• **Your task**
Write every entry out again with no changes, and leave the images behind.
Start of Input data
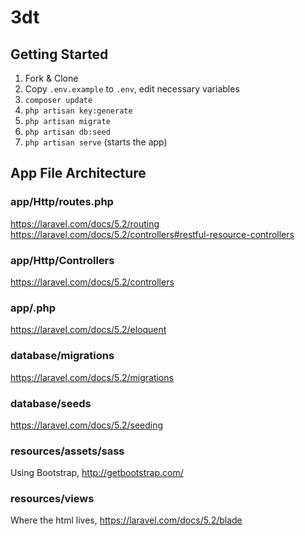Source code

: # 3dt

## Getting Started
1. Fork & Clone
2. Copy `.env.example` to `.env`, edit necessary variables
3. `composer update`
4. `php artisan key:generate`
5. `php artisan migrate`
6. `php artisan db:seed`
7. `php artisan serve` (starts the app)

## App File Architecture

### **app/Http/routes.php**
https://laravel.com/docs/5.2/routing
https://laravel.com/docs/5.2/controllers#restful-resource-controllers

### **app/Http/Controllers**
https://laravel.com/docs/5.2/controllers

### **app/<ModelName>.php**
https://laravel.com/docs/5.2/eloquent

### **database/migrations**
https://laravel.com/docs/5.2/migrations

### **database/seeds**
https://laravel.com/docs/5.2/seeding

### **resources/assets/sass**
Using Bootstrap, http://getbootstrap.com/

### **resources/views**
Where the html lives, https://laravel.com/docs/5.2/blade

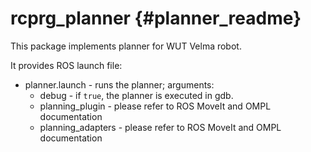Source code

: # rcprg_planner {#planner_readme}

This package implements planner for WUT Velma robot.

It provides ROS launch file:
 * planner.launch - runs the planner; arguments:
   * debug - if `true`, the planner is executed in gdb.
   * planning_plugin - please refer to ROS MoveIt and OMPL documentation
   * planning_adapters - please refer to ROS MoveIt and OMPL documentation

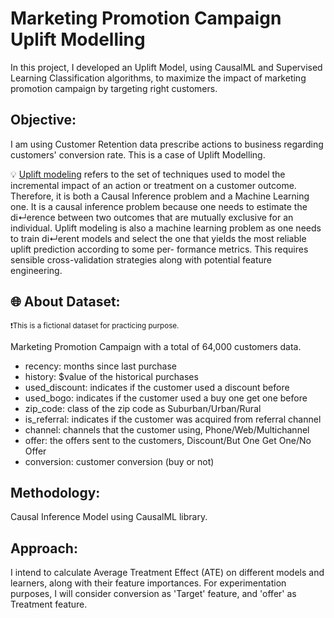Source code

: # Marketing Promotion Campaign Uplift Modelling
In this project, I developed an Uplift Model, using CausalML and Supervised Learning Classification algorithms, to maximize the impact of marketing promotion campaign by targeting right customers.

## Objective: 
I am using Customer Retention data prescribe actions to business regarding customers' conversion rate. This is a case of Uplift Modelling.

  💡 [Uplift modeling](https://proceedings.mlr.press/v67/gutierrez17a/gutierrez17a.pdf) refers to the set of techniques used to model the incremental impact of an action or treatment on a customer outcome. Therefore, it is both a Causal Inference problem and a Machine Learning one. It is a causal inference problem because one needs to estimate the di↵erence between two outcomes that are mutually exclusive for an individual. Uplift modeling is also a machine learning problem as one needs to train di↵erent models and select the one that yields the most reliable uplift prediction according to some per- formance metrics. This requires sensible cross-validation strategies along with potential feature engineering.

## 🌐 About Dataset:
  <sup>:exclamation:This is a fictional dataset for practicing purpose.</sup><sub></sub>

Marketing Promotion Campaign with a total of 64,000 customers data.
- recency: months since last purchase
- history: $value of the historical purchases
- used_discount: indicates if the customer used a discount before
- used_bogo: indicates if the customer used a buy one get one before
- zip_code: class of the zip code as Suburban/Urban/Rural
- is_referral: indicates if the customer was acquired from referral channel
- channel: channels that the customer using, Phone/Web/Multichannel
- offer: the offers sent to the customers, Discount/But One Get One/No Offer
- conversion: customer conversion (buy or not)

## Methodology: 
Causal Inference Model using CausalML library.

## Approach: 
I intend to calculate Average Treatment Effect (ATE) on different models and learners, along with their feature importances. For experimentation purposes, I will consider conversion as 'Target' feature, and 'offer' as Treatment feature.
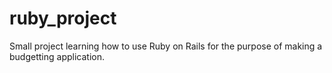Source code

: # ruby_project
Small project learning how to use Ruby on Rails for the purpose of making a budgetting application.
End of Input data
• **Solution for this exercise**
Source code

: # 3dt

## Getting Started
1. Fork & Clone
2. Copy `.env.example` to `.env`, edit necessary variables
3. `composer update`
4. `php artisan key:generate`
5. `php artisan migrate`
6. `php artisan db:seed`
7. `php artisan serve` (starts the app)

## App File Architecture

### **app/Http/routes.php**
https://laravel.com/docs/5.2/routing
https://laravel.com/docs/5.2/controllers#restful-resource-controllers

### **app/Http/Controllers**
https://laravel.com/docs/5.2/controllers

### **app/<ModelName>.php**
https://laravel.com/docs/5.2/eloquent

### **database/migrations**
https://laravel.com/docs/5.2/migrations

### **database/seeds**
https://laravel.com/docs/5.2/seeding

### **resources/assets/sass**
Using Bootstrap, http://getbootstrap.com/

### **resources/views**
Where the html lives, https://laravel.com/docs/5.2/blade

Source code

: # rcprg_planner {#planner_readme}

This package implements planner for WUT Velma robot.

It provides ROS launch file:
 * planner.launch - runs the planner; arguments:
   * debug - if `true`, the planner is executed in gdb.
   * planning_plugin - please refer to ROS MoveIt and OMPL documentation
   * planning_adapters - please refer to ROS MoveIt and OMPL documentation

Source code

: # Marketing Promotion Campaign Uplift Modelling
In this project, I developed an Uplift Model, using CausalML and Supervised Learning Classification algorithms, to maximize the impact of marketing promotion campaign by targeting right customers.

## Objective: 
I am using Customer Retention data prescribe actions to business regarding customers' conversion rate. This is a case of Uplift Modelling.

  💡 [Uplift modeling](https://proceedings.mlr.press/v67/gutierrez17a/gutierrez17a.pdf) refers to the set of techniques used to model the incremental impact of an action or treatment on a customer outcome. Therefore, it is both a Causal Inference problem and a Machine Learning one. It is a causal inference problem because one needs to estimate the di↵erence between two outcomes that are mutually exclusive for an individual. Uplift modeling is also a machine learning problem as one needs to train di↵erent models and select the one that yields the most reliable uplift prediction according to some per- formance metrics. This requires sensible cross-validation strategies along with potential feature engineering.

## 🌐 About Dataset:
  <sup>:exclamation:This is a fictional dataset for practicing purpose.</sup><sub></sub>

Marketing Promotion Campaign with a total of 64,000 customers data.
- recency: months since last purchase
- history: $value of the historical purchases
- used_discount: indicates if the customer used a discount before
- used_bogo: indicates if the customer used a buy one get one before
- zip_code: class of the zip code as Suburban/Urban/Rural
- is_referral: indicates if the customer was acquired from referral channel
- channel: channels that the customer using, Phone/Web/Multichannel
- offer: the offers sent to the customers, Discount/But One Get One/No Offer
- conversion: customer conversion (buy or not)

## Methodology: 
Causal Inference Model using CausalML library.

## Approach: 
I intend to calculate Average Treatment Effect (ATE) on different models and learners, along with their feature importances. For experimentation purposes, I will consider conversion as 'Target' feature, and 'offer' as Treatment feature.
Source code

: # ruby_project
Small project learning how to use Ruby on Rails for the purpose of making a budgetting application.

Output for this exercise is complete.